Gangs establish their own unique symbols, nicknames, tattoos, and graffiti. Gang members use these symbols to demonstrate gang allegiance, strengthen participation, and challenge rivals. Gang memberships – which are informal anyway – fluctuate, and gang members have varying degrees of dedication to the gang. Youths join gangs for many reasons – friendship, status, self-esteem, and the promise of adventure and fun.

While gangs fill some sense of family or belonging for their members, gangs have a destructive effect on a neighborhood. Gangs are a community problem that needs attention from all of a community’s responsible members. In other words, gangs can’t simply be “fixed” by passing laws in Washington or Sacramento. Most experts – criminologists, sociologists, and family counselors – have concluded that criminal street gangs must be dealt with through a variety of cooperative strategies and approaches that include police agencies, the courts, schools, the healthcare profession, and the media.


Rap music and TV shows like Hill Street Blues and The Wire have glorified gang members as heroes and survivors, but in real life, those who have been the victims of gang violence have a different perspective. They know that crime and violence rather than heroism are what gangs contribute to a community. In spite of this reality, the truth is that many gang members are not heavily involved in crime, and most Los Angeles gangs are not organized drug distribution rings. Most crimes involving gang members are the result of fights over girls, turf, status, and revenge.

To combat the gangs, California has adopted laws that target and punish gang-related crimes. If someone is active with a street gang and is convicted of committing a felony for the benefit of the gang, “enhancements” (additional penalties) are added to the sentence for the original crime; the additional penalty can be as much as ten years in prison for violent crimes like murder and armed robbery.

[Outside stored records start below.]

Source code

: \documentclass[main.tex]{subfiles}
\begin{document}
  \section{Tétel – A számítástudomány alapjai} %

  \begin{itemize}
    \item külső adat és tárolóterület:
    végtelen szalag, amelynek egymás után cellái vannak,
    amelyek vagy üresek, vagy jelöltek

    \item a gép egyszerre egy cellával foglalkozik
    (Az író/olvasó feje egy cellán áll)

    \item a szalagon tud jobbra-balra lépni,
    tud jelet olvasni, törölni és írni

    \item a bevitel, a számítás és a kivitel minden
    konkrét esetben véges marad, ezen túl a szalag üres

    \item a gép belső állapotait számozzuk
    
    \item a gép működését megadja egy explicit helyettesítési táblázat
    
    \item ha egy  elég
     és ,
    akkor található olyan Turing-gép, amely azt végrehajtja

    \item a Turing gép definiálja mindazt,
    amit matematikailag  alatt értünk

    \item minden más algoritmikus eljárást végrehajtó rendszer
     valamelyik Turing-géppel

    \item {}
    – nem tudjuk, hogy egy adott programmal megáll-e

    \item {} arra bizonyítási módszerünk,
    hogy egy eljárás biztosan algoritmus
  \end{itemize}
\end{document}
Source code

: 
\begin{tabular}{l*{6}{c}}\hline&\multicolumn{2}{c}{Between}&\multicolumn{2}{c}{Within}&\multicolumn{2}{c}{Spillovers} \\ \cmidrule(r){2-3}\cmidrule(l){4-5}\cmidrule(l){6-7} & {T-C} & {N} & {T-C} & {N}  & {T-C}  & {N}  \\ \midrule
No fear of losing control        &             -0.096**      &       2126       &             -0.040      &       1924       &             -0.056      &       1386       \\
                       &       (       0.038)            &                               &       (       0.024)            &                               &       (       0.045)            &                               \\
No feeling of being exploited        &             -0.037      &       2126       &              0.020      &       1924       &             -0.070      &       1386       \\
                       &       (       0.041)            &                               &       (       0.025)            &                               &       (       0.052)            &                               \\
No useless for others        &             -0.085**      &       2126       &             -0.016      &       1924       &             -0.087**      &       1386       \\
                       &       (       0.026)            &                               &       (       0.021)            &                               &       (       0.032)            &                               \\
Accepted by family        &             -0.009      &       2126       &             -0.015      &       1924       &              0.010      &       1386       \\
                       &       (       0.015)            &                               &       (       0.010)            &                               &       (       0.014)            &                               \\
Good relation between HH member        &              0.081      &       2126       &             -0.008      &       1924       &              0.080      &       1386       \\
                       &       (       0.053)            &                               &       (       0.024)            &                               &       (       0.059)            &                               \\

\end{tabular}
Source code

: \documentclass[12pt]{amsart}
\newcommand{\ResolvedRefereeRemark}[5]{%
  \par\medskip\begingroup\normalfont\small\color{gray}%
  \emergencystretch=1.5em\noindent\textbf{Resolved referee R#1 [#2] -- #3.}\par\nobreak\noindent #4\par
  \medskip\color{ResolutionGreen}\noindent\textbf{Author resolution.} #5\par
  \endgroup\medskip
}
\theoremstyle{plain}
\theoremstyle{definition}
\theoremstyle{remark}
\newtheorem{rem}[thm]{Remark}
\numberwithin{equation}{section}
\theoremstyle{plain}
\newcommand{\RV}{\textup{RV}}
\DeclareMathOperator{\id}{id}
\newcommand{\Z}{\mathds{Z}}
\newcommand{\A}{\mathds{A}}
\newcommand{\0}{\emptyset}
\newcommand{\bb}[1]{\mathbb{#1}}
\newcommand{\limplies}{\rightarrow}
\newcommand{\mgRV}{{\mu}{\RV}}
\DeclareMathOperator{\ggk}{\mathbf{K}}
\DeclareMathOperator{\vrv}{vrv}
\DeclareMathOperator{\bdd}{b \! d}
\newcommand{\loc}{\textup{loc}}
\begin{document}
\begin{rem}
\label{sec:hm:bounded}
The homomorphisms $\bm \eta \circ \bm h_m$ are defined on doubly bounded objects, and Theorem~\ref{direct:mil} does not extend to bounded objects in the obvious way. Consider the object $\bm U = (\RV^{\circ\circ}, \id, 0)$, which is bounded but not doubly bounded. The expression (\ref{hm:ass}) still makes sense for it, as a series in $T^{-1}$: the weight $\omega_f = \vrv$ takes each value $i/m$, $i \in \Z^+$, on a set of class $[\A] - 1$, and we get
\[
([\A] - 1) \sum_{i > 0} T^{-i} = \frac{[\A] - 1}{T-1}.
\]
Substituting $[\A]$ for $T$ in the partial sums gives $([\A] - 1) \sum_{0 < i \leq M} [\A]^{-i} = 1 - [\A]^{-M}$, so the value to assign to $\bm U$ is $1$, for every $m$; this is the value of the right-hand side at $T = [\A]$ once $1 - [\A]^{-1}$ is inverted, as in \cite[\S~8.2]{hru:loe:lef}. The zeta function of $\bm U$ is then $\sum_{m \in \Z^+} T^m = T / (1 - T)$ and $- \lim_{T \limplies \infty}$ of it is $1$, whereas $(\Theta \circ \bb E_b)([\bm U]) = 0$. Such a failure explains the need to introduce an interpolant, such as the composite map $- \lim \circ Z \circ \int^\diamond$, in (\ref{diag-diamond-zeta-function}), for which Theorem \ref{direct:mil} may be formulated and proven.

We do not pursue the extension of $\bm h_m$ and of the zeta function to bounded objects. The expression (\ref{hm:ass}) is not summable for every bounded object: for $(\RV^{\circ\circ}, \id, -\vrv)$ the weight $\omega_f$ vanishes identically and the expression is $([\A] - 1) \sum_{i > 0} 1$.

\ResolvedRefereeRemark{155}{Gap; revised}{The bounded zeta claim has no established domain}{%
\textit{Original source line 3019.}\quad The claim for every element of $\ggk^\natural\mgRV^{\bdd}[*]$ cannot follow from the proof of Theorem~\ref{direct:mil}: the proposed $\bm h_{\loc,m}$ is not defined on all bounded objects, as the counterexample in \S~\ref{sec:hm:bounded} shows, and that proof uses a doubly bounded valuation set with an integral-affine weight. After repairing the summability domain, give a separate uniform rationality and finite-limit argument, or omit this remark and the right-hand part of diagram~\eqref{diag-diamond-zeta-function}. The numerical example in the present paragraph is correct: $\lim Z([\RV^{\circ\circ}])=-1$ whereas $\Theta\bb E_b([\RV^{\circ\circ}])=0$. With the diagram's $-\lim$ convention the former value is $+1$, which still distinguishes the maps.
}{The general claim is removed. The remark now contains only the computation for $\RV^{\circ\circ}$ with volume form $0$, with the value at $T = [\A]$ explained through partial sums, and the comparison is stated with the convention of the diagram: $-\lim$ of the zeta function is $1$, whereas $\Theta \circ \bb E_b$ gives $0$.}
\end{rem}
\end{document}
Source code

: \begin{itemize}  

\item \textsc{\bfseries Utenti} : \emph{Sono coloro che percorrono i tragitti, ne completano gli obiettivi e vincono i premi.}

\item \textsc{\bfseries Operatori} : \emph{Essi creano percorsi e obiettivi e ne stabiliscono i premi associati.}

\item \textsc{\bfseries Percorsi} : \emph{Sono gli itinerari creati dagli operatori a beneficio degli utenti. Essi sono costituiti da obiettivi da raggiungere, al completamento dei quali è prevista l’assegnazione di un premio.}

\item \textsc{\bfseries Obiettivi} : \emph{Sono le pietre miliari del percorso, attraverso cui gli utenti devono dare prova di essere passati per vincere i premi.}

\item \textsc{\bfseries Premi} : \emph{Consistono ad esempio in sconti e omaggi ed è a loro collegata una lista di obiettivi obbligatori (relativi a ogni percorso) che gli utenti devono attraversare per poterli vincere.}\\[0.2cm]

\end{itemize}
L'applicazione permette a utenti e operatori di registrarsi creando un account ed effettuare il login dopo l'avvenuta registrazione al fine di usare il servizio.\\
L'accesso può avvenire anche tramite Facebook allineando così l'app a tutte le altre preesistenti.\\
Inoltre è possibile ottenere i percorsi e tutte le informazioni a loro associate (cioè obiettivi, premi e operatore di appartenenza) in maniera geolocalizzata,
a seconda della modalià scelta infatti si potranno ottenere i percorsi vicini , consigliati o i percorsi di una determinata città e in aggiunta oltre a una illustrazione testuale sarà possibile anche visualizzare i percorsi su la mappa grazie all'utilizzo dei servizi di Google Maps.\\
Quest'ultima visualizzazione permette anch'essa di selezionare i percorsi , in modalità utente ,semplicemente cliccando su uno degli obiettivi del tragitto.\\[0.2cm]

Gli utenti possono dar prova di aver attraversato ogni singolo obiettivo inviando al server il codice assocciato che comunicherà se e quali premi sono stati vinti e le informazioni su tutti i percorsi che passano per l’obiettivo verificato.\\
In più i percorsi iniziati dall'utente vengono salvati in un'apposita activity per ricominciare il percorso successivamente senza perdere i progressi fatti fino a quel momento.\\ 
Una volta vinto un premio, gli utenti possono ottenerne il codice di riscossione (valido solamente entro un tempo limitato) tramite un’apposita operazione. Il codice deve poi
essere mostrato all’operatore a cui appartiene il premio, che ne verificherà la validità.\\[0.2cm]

Over the years in Los Angeles, many innocent people who have never belonged to a gang have been charged with “gang-related” crimes. Anyone who is charged with a gang-related offense should consult with an experienced Los Angeles criminal defense lawyer. The severity of the penalties for gang crime convictions hinges on a number of factors; previous convictions, committing a crime near a school, or committing a crime that involves minors can lead to a longer sentence.

Anti-gang laws also impact parole eligibility. Provided that a crime was gang-related and committed to assist or promote a gang, the courts in California have ruled that a felony sentence may be enhanced under gang laws even if a defendant acted alone. Obviously, anyone charged with a crime that is considered gang-related will need the advice and services of an experienced Los Angeles criminal defense lawyer.


In one of the city’s most recent efforts to roll back criminal gang activity, Los Angeles City Attorney Mike Feuer in December filed an abatement lawsuit against the owner of a property labeled the “epicenter” of L.A. gang activity. The property has a long history of arrests, shootings, violence, and drug activity, Feuer said. The abatement lawsuit filed against Gregory White Jr. seeks an order for him to make a list of improvements at the property on East 55th Street in the South Park neighborhood.

“There is no reason why in this city we allow properties like this to terrorize communities,” Feuer told reporters in December. He said the LAPD has made over 150 arrests at the property since 2003. Feuer characterized the property as the “epicenter” and headquarters for the 52 Broadway Gangster Crips street gang. Feuer filed the lawsuit in response to a recent rise in violence at the property, including several shootings and a homicide back in May that remains unsolved.

An abatement lawsuit may not seem like much, but these kinds of small and persistent efforts have significantly reduced gang activity in Southern California in the 21st century. One thing, however, is sure: As long as young men need older role models and a sense of belonging, street gangs will continue to be a part of the landscape in Southern California and throughout the United States.